Ragioniamo per assurdo: se esistesse un Dio dell’hip-hop, questo avrebbe scelto come suo avatar terreno Madlib. Riguardo ciò non ho dubbi. Quindi con immenso piacere mi avvicino all’ultima fatica sfornata da quel mostro di Otis Jackson jr, i capitoli tre e quattro della serie “The Beat Konducta” (già uscita in vinile ed ora ripubblicata in cd) riassunti sotto il titolo di India. Si capisce bene il perchè: esattamente come il fratello Oh No, Madlib si è invaghito di suoni e ritmiche orientali ed ha deciso (dopo un bel viaggio speso tra templi indù, charas, santoni, Bollywood e negozietti di dischi locali) di raccogliere un po’ di materiale, campionarlo, ritoccarlo e rielaborarlo sotto forma di ipnotiche e massicce basi hip-hop (sempre e comunque secondo il suo stile eclettico, psichedelico, indipendente e creativo ai massimi livelli).

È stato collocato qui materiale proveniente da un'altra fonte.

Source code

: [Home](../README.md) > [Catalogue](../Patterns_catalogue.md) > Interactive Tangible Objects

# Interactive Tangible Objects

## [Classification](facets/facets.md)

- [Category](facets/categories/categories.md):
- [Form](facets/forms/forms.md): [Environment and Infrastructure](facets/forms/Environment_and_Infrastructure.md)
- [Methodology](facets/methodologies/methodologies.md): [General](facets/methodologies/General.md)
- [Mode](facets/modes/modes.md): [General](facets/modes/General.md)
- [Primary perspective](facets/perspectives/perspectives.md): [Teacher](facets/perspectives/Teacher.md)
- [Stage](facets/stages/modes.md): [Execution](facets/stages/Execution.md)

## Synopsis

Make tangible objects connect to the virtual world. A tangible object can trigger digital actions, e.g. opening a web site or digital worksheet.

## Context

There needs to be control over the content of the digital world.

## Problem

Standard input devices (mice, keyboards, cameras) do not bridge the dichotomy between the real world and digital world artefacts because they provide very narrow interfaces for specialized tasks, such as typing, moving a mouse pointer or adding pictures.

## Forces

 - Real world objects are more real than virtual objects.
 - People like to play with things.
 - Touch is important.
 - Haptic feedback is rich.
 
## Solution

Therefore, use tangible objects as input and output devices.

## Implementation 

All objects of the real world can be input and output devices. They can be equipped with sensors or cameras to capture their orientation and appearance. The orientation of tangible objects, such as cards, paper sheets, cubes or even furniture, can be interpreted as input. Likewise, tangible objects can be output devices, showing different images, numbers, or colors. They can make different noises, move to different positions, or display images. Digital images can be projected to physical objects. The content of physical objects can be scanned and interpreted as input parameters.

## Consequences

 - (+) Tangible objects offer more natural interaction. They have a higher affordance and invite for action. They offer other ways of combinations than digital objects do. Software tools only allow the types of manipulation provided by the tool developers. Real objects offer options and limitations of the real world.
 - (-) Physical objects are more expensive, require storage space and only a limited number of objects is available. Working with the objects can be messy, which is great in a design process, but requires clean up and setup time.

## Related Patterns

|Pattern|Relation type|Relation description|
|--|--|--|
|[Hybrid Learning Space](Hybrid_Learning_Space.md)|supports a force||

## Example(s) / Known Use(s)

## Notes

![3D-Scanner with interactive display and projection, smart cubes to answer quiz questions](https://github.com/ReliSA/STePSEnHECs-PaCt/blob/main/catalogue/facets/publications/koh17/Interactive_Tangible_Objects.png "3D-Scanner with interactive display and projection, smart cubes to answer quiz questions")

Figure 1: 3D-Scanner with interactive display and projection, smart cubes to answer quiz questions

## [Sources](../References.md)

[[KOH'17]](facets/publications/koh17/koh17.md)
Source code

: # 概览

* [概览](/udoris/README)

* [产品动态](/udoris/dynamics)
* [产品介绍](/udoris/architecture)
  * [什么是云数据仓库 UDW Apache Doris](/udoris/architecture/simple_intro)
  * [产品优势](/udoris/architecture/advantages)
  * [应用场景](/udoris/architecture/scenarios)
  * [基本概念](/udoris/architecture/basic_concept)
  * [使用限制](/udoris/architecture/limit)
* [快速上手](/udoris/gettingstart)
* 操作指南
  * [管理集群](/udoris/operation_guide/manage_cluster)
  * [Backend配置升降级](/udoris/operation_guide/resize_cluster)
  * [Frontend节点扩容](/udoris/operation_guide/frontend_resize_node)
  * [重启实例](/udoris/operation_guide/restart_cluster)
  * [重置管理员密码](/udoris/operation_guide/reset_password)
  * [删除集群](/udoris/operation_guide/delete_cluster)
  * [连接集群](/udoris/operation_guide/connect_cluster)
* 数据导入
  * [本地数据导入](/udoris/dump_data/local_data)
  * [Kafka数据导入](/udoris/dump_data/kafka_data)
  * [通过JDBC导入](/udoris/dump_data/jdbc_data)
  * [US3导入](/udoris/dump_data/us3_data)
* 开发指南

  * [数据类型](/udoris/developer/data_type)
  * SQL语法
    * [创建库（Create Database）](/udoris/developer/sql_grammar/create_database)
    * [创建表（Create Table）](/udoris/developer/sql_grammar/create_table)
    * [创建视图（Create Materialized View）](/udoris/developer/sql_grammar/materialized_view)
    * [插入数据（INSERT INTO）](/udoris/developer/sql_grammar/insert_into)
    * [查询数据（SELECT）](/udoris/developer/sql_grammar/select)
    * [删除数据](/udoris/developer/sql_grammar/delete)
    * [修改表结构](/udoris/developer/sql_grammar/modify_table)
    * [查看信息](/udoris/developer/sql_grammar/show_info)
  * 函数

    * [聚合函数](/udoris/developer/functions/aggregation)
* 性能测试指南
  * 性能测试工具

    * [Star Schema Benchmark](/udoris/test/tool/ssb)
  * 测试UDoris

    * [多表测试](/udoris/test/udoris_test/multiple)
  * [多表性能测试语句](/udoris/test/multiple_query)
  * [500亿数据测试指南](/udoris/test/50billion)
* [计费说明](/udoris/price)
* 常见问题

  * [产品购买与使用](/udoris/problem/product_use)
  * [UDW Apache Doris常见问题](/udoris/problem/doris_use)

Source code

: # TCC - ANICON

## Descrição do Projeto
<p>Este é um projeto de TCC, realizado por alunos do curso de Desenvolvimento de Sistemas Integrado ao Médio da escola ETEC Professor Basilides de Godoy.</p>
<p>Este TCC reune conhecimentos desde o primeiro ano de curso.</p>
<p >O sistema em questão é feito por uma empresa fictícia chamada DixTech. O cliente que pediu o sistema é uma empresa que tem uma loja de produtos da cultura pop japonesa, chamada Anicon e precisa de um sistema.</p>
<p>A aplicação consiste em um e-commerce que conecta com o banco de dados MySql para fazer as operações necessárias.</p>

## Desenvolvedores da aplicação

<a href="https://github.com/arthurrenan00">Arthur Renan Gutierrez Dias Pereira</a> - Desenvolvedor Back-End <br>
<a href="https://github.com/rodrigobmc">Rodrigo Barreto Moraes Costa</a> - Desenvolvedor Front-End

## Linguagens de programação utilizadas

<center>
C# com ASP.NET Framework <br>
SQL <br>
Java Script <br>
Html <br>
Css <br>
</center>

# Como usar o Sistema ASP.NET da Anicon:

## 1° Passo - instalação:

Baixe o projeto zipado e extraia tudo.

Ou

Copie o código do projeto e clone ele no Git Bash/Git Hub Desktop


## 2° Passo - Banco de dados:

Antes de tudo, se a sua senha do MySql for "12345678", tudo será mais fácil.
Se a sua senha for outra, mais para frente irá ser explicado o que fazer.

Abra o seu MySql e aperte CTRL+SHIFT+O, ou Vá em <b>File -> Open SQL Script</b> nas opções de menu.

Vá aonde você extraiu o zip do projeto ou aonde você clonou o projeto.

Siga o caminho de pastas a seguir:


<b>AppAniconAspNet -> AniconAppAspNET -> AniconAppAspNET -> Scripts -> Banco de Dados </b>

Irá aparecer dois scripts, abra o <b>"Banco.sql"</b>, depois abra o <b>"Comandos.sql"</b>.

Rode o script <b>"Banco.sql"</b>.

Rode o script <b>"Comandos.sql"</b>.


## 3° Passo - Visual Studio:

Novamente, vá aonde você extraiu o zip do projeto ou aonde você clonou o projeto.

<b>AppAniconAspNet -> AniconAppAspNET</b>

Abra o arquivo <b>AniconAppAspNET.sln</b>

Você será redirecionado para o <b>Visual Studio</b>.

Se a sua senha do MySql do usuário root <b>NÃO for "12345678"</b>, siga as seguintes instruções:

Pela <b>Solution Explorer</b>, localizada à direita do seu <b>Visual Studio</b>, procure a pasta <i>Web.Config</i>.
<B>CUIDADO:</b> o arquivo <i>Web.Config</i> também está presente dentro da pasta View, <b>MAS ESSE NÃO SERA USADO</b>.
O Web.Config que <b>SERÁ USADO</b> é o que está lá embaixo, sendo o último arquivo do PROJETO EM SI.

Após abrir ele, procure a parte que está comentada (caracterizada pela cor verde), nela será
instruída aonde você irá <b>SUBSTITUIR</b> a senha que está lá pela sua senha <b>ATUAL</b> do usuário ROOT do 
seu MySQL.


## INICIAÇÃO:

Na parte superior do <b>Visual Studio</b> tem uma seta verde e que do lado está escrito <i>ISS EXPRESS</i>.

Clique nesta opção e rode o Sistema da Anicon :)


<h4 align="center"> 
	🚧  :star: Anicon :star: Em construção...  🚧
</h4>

“The Beat Konducta Vol. 3-4: India” è il risultato, il fratello minore dei volumi precedenti (raccolti sotto il nome di “Movie Scenes”); minore non soltanto perchè arriva dopo, ma anche perchè è semplicemente meno bello. Dispiace dirlo, ma è così: il nostro si è impigrito un po’ e, nonostante l’ottima scelta di campionamenti di valore, ha fatto veramente poco per raffinare il suo cocktail hip-hop etnico. Insomma ha scelto sampler eccezionali, ma si è limitato a buttarli giù senza tanti ritocchi: manca quindi la vena geniale che precedentemente faceva sobbalzare dalla sedia ad ogni pezzo.
Questo disco comunque non è una schifezza, assolutamente no: perfetto per ballare e per sballarsi, fortunatamente lontano da certi clichè indiani sfruttati largamente da Timbaland (ma purtroppo lontano anche da altri meravigliosi trip-hop esotici di Nitin Sawhney o downtempo orientali degli Jah Wobble’s Invaders Of The Hearth).
Certe volte mostra soluzioni veramente interessanti ma si ferma lì. Spesso poltrisce su se stesso, non ha la continua strabiliante potenza ritmica e neppure la stessa capacità di trasportare continuamente l’ascoltatore sulle sue note, il potere di astrazione che aveva “Movie Scenes”. I tocchi di classe non mancano: “Enter”… Hot Curry” che parte gansta e sfocia in un cadenzato hip-hop indù, l’incedere sommessamente inquietante di “Raw Tranquillity Pt. 3”, i giri armonici coniugati ad un battito classicissimo in “OnThatNewThing”, la schizofrenia cinematica di “The Rumbe”, il misticismo un po’ facile ma affascinante di “Dancing Girls Theme”, il funk atipico e distorto di “Early Party”, i suoni psichedelici e quasi in levare di Indian Bells, il lirismo oscuro che pervade “Duel”, la perfezione raggiunta col mood di “Smoke Circe” o il riverbero infernale che chiude “No Sitar (Outro)” e quindi tutto il disco”…
Eppure non ci si può accontentare, dal geniaccio di Oakland è lecito aspettarsi di più.